> Exercise details
Repeat every line of the data verbatim.

Data items
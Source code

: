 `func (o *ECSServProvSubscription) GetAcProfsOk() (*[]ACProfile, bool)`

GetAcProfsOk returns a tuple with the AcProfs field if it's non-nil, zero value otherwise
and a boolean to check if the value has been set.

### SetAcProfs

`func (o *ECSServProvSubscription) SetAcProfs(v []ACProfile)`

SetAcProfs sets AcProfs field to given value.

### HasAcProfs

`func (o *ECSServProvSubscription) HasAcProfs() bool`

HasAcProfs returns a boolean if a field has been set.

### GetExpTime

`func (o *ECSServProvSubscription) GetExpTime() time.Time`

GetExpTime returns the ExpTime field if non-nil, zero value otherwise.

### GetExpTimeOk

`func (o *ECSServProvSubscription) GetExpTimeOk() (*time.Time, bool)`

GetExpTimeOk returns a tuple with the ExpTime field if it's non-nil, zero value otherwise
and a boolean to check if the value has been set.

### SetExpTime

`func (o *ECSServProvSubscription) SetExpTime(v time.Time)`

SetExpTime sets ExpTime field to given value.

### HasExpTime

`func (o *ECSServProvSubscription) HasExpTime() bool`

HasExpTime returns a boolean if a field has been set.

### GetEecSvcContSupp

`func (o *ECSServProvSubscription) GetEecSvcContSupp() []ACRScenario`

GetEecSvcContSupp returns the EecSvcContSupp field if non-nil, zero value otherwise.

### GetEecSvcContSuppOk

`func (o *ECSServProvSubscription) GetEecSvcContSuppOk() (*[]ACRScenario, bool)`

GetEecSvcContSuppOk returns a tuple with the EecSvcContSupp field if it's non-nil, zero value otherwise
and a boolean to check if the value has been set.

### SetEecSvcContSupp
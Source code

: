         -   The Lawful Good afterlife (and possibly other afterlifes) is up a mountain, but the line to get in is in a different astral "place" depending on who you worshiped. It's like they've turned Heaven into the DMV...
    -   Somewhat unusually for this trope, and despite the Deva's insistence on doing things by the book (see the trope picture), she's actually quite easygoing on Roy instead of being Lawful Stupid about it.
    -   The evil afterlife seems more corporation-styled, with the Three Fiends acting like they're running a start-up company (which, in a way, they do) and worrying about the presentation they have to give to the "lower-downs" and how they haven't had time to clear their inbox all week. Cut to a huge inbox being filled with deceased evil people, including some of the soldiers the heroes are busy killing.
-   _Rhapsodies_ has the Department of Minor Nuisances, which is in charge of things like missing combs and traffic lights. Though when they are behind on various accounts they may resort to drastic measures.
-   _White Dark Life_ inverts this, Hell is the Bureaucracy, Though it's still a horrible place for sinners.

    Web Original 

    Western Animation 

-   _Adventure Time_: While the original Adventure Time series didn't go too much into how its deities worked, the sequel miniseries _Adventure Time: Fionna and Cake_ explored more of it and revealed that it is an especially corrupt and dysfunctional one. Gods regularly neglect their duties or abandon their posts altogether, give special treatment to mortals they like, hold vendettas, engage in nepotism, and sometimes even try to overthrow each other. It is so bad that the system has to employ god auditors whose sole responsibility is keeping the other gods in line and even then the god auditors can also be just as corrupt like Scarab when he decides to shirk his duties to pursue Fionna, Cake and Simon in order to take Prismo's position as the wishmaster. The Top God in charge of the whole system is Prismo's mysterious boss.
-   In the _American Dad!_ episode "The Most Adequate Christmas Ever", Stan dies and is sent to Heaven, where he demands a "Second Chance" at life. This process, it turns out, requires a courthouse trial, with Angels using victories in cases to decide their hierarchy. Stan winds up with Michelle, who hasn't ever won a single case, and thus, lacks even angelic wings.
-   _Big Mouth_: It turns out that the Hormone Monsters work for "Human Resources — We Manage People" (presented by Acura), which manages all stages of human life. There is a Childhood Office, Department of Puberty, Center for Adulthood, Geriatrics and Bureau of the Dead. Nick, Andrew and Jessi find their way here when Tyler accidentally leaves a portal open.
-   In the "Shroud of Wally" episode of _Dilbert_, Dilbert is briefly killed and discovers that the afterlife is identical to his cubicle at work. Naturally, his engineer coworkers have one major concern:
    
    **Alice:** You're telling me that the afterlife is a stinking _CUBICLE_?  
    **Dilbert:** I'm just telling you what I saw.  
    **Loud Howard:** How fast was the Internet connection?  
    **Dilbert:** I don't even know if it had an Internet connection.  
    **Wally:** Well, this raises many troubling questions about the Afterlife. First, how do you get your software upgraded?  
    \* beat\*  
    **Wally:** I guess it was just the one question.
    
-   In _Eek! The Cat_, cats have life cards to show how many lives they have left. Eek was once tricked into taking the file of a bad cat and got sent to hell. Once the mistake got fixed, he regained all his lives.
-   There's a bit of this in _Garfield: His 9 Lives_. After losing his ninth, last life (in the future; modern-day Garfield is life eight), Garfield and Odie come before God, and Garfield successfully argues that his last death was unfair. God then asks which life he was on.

> Exercise result
Source code

: `func (o *ECSServProvSubscription) GetAcProfsOk() (*[]ACProfile, bool)`

GetAcProfsOk returns a tuple with the AcProfs field if it's non-nil, zero value otherwise
and a boolean to check if the value has been set.

### SetAcProfs

`func (o *ECSServProvSubscription) SetAcProfs(v []ACProfile)`

SetAcProfs sets AcProfs field to given value.

### HasAcProfs

`func (o *ECSServProvSubscription) HasAcProfs() bool`

HasAcProfs returns a boolean if a field has been set.

### GetExpTime

`func (o *ECSServProvSubscription) GetExpTime() time.Time`

GetExpTime returns the ExpTime field if non-nil, zero value otherwise.

### GetExpTimeOk

`func (o *ECSServProvSubscription) GetExpTimeOk() (*time.Time, bool)`

GetExpTimeOk returns a tuple with the ExpTime field if it's non-nil, zero value otherwise
and a boolean to check if the value has been set.

### SetExpTime

`func (o *ECSServProvSubscription) SetExpTime(v time.Time)`

SetExpTime sets ExpTime field to given value.

### HasExpTime

`func (o *ECSServProvSubscription) HasExpTime() bool`

HasExpTime returns a boolean if a field has been set.

### GetEecSvcContSupp

`func (o *ECSServProvSubscription) GetEecSvcContSupp() []ACRScenario`

GetEecSvcContSupp returns the EecSvcContSupp field if non-nil, zero value otherwise.

### GetEecSvcContSuppOk

`func (o *ECSServProvSubscription) GetEecSvcContSuppOk() (*[]ACRScenario, bool)`

GetEecSvcContSuppOk returns a tuple with the EecSvcContSupp field if it's non-nil, zero value otherwise
and a boolean to check if the value has been set.

### SetEecSvcContSupp
Source code

:         -   The Lawful Good afterlife (and possibly other afterlifes) is up a mountain, but the line to get in is in a different astral "place" depending on who you worshiped. It's like they've turned Heaven into the DMV...
    -   Somewhat unusually for this trope, and despite the Deva's insistence on doing things by the book (see the trope picture), she's actually quite easygoing on Roy instead of being Lawful Stupid about it.
    -   The evil afterlife seems more corporation-styled, with the Three Fiends acting like they're running a start-up company (which, in a way, they do) and worrying about the presentation they have to give to the "lower-downs" and how they haven't had time to clear their inbox all week. Cut to a huge inbox being filled with deceased evil people, including some of the soldiers the heroes are busy killing.
-   _Rhapsodies_ has the Department of Minor Nuisances, which is in charge of things like missing combs and traffic lights. Though when they are behind on various accounts they may resort to drastic measures.
-   _White Dark Life_ inverts this, Hell is the Bureaucracy, Though it's still a horrible place for sinners.

    Web Original 

    Western Animation 

-   _Adventure Time_: While the original Adventure Time series didn't go too much into how its deities worked, the sequel miniseries _Adventure Time: Fionna and Cake_ explored more of it and revealed that it is an especially corrupt and dysfunctional one. Gods regularly neglect their duties or abandon their posts altogether, give special treatment to mortals they like, hold vendettas, engage in nepotism, and sometimes even try to overthrow each other. It is so bad that the system has to employ god auditors whose sole responsibility is keeping the other gods in line and even then the god auditors can also be just as corrupt like Scarab when he decides to shirk his duties to pursue Fionna, Cake and Simon in order to take Prismo's position as the wishmaster. The Top God in charge of the whole system is Prismo's mysterious boss.
-   In the _American Dad!_ episode "The Most Adequate Christmas Ever", Stan dies and is sent to Heaven, where he demands a "Second Chance" at life. This process, it turns out, requires a courthouse trial, with Angels using victories in cases to decide their hierarchy. Stan winds up with Michelle, who hasn't ever won a single case, and thus, lacks even angelic wings.
-   _Big Mouth_: It turns out that the Hormone Monsters work for "Human Resources — We Manage People" (presented by Acura), which manages all stages of human life. There is a Childhood Office, Department of Puberty, Center for Adulthood, Geriatrics and Bureau of the Dead. Nick, Andrew and Jessi find their way here when Tyler accidentally leaves a portal open.
-   In the "Shroud of Wally" episode of _Dilbert_, Dilbert is briefly killed and discovers that the afterlife is identical to his cubicle at work. Naturally, his engineer coworkers have one major concern:
    
    **Alice:** You're telling me that the afterlife is a stinking _CUBICLE_?  
    **Dilbert:** I'm just telling you what I saw.  
    **Loud Howard:** How fast was the Internet connection?  
    **Dilbert:** I don't even know if it had an Internet connection.  
    **Wally:** Well, this raises many troubling questions about the Afterlife. First, how do you get your software upgraded?  
    \* beat\*  
    **Wally:** I guess it was just the one question.
    
-   In _Eek! The Cat_, cats have life cards to show how many lives they have left. Eek was once tricked into taking the file of a bad cat and got sent to hell. Once the mistake got fixed, he regained all his lives.
-   There's a bit of this in _Garfield: His 9 Lives_. After losing his ninth, last life (in the future; modern-day Garfield is life eight), Garfield and Odie come before God, and Garfield successfully argues that his last death was unfair. God then asks which life he was on.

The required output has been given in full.